Como no hay nada más urgente que hacer, como el país va de p... madre y como los problemas se solucionan solos, el Gobierno ha decidido ocuparse de lo que realmente le importa, que es ganar la Guerra Civil con setenta años y un par de generaciones de retraso. La Ley de Memoria Histórica no viene a ser más que un palimpsesto en el que el zapaterismo pretende reescribir el pasado con la caligrafía dudosa de un revisionismo de vía estrecha. Al final va a quedarle una plana borrosa, llena de enmiendas y frustraciones, pero la intención está clara: redactar, mediante un juicio a posteriori de nuestro drama histórico, un nuevo parte final de guerra: «Cautivo y desarmado el consenso de la Transición, las tropas revisionistas han alcanzado sus últimos objetivos sectarios. La reconciliación de los españoles ha terminado».

Lo más triste de este empeño retroactivo es su esterilidad para la construcción de un futuro razonable. Nada hay que objetar a las indemnizaciones a víctimas de flagrantes injusticias históricas, ni al derecho de las familias a recuperar los restos de sus deudos arrojados a la ignominia de las fosas comunes. Ningún reparo moral cabe, aunque los haya jurídicos, y muy serios, a la revisión de condenas vejatorias dictadas por tribunales franquistas bajo el marco de un cainismo excluyente. Pero la acción política de un Gobierno sedicentemente progresista no puede orientarse con esta prioridad urgente hacia el pasado, ni la España actual es una nación traumatizada por heridas sin cicatrizar, sino una pujante sociedad volcada en los retos de la modernidad y el desarrollo.

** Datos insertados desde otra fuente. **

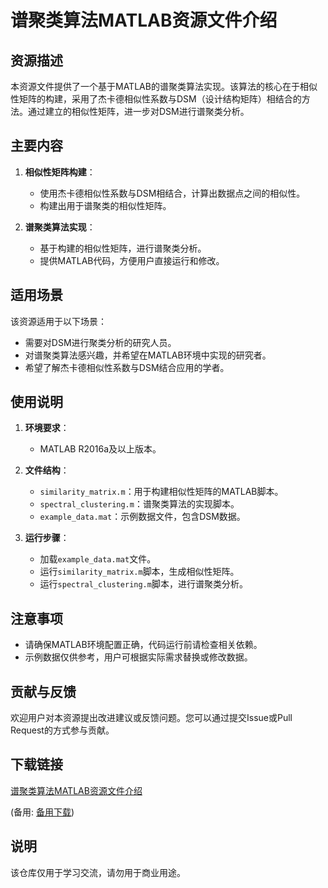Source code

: # 谱聚类算法MATLAB资源文件介绍

## 资源描述

本资源文件提供了一个基于MATLAB的谱聚类算法实现。该算法的核心在于相似性矩阵的构建，采用了杰卡德相似性系数与DSM（设计结构矩阵）相结合的方法。通过建立的相似性矩阵，进一步对DSM进行谱聚类分析。

## 主要内容

1. **相似性矩阵构建**：
   - 使用杰卡德相似性系数与DSM相结合，计算出数据点之间的相似性。
   - 构建出用于谱聚类的相似性矩阵。

2. **谱聚类算法实现**：
   - 基于构建的相似性矩阵，进行谱聚类分析。
   - 提供MATLAB代码，方便用户直接运行和修改。

## 适用场景

该资源适用于以下场景：
- 需要对DSM进行聚类分析的研究人员。
- 对谱聚类算法感兴趣，并希望在MATLAB环境中实现的研究者。
- 希望了解杰卡德相似性系数与DSM结合应用的学者。

## 使用说明

1. **环境要求**：
   - MATLAB R2016a及以上版本。

2. **文件结构**：
   - `similarity_matrix.m`：用于构建相似性矩阵的MATLAB脚本。
   - `spectral_clustering.m`：谱聚类算法的实现脚本。
   - `example_data.mat`：示例数据文件，包含DSM数据。

3. **运行步骤**：
   - 加载`example_data.mat`文件。
   - 运行`similarity_matrix.m`脚本，生成相似性矩阵。
   - 运行`spectral_clustering.m`脚本，进行谱聚类分析。

## 注意事项

- 请确保MATLAB环境配置正确，代码运行前请检查相关依赖。
- 示例数据仅供参考，用户可根据实际需求替换或修改数据。

## 贡献与反馈

欢迎用户对本资源提出改进建议或反馈问题。您可以通过提交Issue或Pull Request的方式参与贡献。

## 下载链接
[谱聚类算法MATLAB资源文件介绍](https://pan.quark.cn/s/525c7c1bb521) 

(备用: [备用下载](https://pan.baidu.com/s/1CLpKfwrXFrD52q5bHDXvEg?pwd=1234))

## 说明

该仓库仅用于学习交流，请勿用于商业用途。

El concepto mismo de «memoria histórica» ofrece serios reparos a los historiadores -recientemente lo discutía con tino Stanley Payne, que no es lo que se dice un reaccionario- en la medida en que constituye una suplantación selectiva que cambia el rigor de la ciencia y del estudio de los hechos por un criterio sentimental, subjetivo e ideológico. Pero es que, además, la actual dirigencia política viene mostrando un sensible y contrastado desprecio por los valores del conocimiento y el aprendizaje, sustituidos por vulgares apriorismos esquemáticos a la medida del pensamiento (?) dominante. La enseñanza se ha convertido en un ámbito de reeducación ideológica, y la cultura oficial responde a un diseño preestablecido desde obsoletos clichés de superchería intelectual. Todo ello al servicio de una interpretación torticera de la Historia que trata de encajar el pasado en un estrecho cauce de prejuicios políticos y morales.

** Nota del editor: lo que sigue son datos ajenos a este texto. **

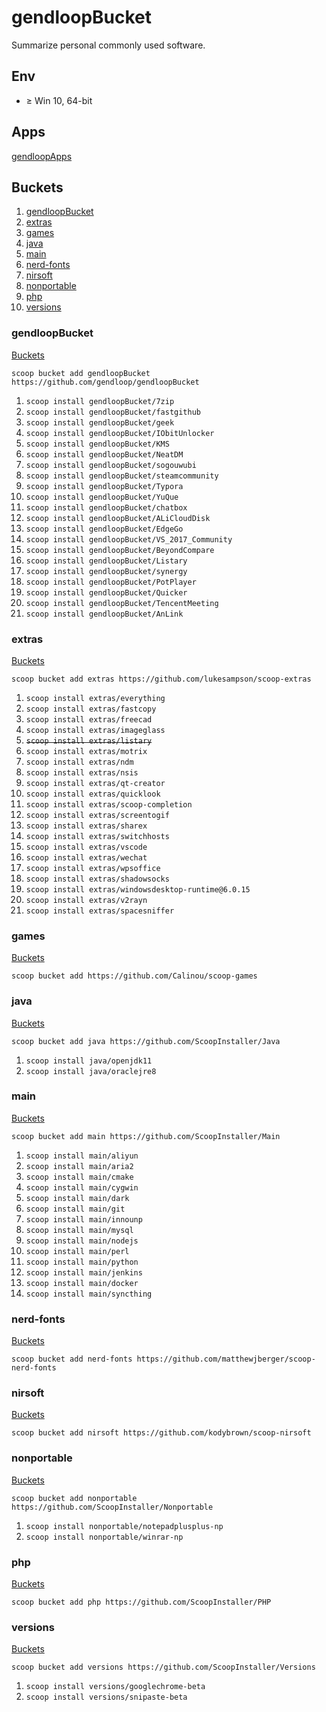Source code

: # gendloopBucket

Summarize personal commonly used software. 

## Env

* $\ge$ Win 10,  64-bit 

## Apps

[gendloopApps](https://github.com/gendloop/gendloopApps) 

## Buckets

1. [gendloopBucket](#gendloopbucket-1) 
2. [extras](#extras) 
3. [games](#games) 
4. [java](#java) 
5. [main](#main) 
6. [nerd-fonts](#nerd-fonts) 
7. [nirsoft](#nirsoft) 
8. [nonportable](#nonportable) 
9. [php](#php) 
10. [versions](#versions)  

### gendloopBucket

[Buckets](#buckets) 

`scoop bucket add gendloopBucket https://github.com/gendloop/gendloopBucket` 

1. `scoop install gendloopBucket/7zip` 
2. `scoop install gendloopBucket/fastgithub` 
3. `scoop install gendloopBucket/geek` 
4. `scoop install gendloopBucket/IObitUnlocker` 
5. `scoop install gendloopBucket/KMS` 
6. `scoop install gendloopBucket/NeatDM` 
7. `scoop install gendloopBucket/sogouwubi` 
8. `scoop install gendloopBucket/steamcommunity` 
9. `scoop install gendloopBucket/Typora` 
10. `scoop install gendloopBucket/YuQue` 
11. `scoop install gendloopBucket/chatbox` 
12. `scoop install gendloopBucket/ALiCloudDisk` 
13. `scoop install gendloopBucket/EdgeGo` 
14. `scoop install gendloopBucket/VS_2017_Community` 
15. `scoop install gendloopBucket/BeyondCompare` 
16. `scoop install gendloopBucket/Listary`                
17. `scoop install gendloopBucket/synergy`       
18. `scoop install gendloopBucket/PotPlayer` 
19. `scoop install gendloopBucket/Quicker` 
20. `scoop install gendloopBucket/TencentMeeting` 
21. `scoop install gendloopBucket/AnLink` 

### extras

[Buckets](#buckets) 

`scoop bucket add extras https://github.com/lukesampson/scoop-extras` 

1. `scoop install extras/everything`
2. `scoop install extras/fastcopy` 
3. `scoop install extras/freecad` 
4. `scoop install extras/imageglass` 
5. ~~`scoop install extras/listary`~~ 
6. `scoop install extras/motrix` 
7. `scoop install extras/ndm` 
8. `scoop install extras/nsis` 
9. `scoop install extras/qt-creator` 
10. `scoop install extras/quicklook` 
11. `scoop install extras/scoop-completion` 
12. `scoop install extras/screentogif` 
13. `scoop install extras/sharex` 
14. `scoop install extras/switchhosts` 
15. `scoop install extras/vscode` 
16. `scoop install extras/wechat` 
17. `scoop install extras/wpsoffice` 
18. `scoop install extras/shadowsocks` 
19. `scoop install extras/windowsdesktop-runtime@6.0.15` 
20. `scoop install extras/v2rayn` 
21. `scoop install extras/spacesniffer` 

### games

[Buckets](#buckets) 

`scoop bucket add https://github.com/Calinou/scoop-games` 



### java

[Buckets](#buckets) 

`scoop bucket add java https://github.com/ScoopInstaller/Java` 

1. `scoop install java/openjdk11` 
2. `scoop install java/oraclejre8` 

### main

[Buckets](#buckets) 

`scoop bucket add main https://github.com/ScoopInstaller/Main`  

1. `scoop install main/aliyun` 
2. `scoop install main/aria2` 
3. `scoop install main/cmake` 
4. `scoop install main/cygwin` 
5. `scoop install main/dark` 
6. `scoop install main/git` 
7. `scoop install main/innounp` 
8. `scoop install main/mysql` 
9. `scoop install main/nodejs` 
10. `scoop install main/perl`
11. `scoop install main/python` 
12. `scoop install main/jenkins` 
13. `scoop install main/docker` 
14. `scoop install main/syncthing` 

### nerd-fonts

[Buckets](#buckets) 

`scoop bucket add nerd-fonts https://github.com/matthewjberger/scoop-nerd-fonts` 



### nirsoft

[Buckets](#buckets) 

`scoop bucket add nirsoft https://github.com/kodybrown/scoop-nirsoft` 



### nonportable

[Buckets](#buckets) 

`scoop bucket add nonportable https://github.com/ScoopInstaller/Nonportable` 

1. `scoop install nonportable/notepadplusplus-np` 
2. `scoop install nonportable/winrar-np` 

### php

[Buckets](#buckets) 

`scoop bucket add php https://github.com/ScoopInstaller/PHP` 



### versions

[Buckets](#buckets) 

`scoop bucket add versions https://github.com/ScoopInstaller/Versions` 

1. `scoop install versions/googlechrome-beta` 
1. `scoop install versions/snipaste-beta`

Pérez Reverte lo acaba de decir a su estilo desenfadado y sin anestesia retórica: «Animales de bellota con corbatas de colorines hablando de memoria histórica sin haber leído un libro: ¡qué atrevida es la ignorancia!». El problema, querido Arturo, es que se trata, por ende, de un atrevimiento intencionado, proselitista, dogmático y cizañero. Si al menos fuese una ignorancia inocente.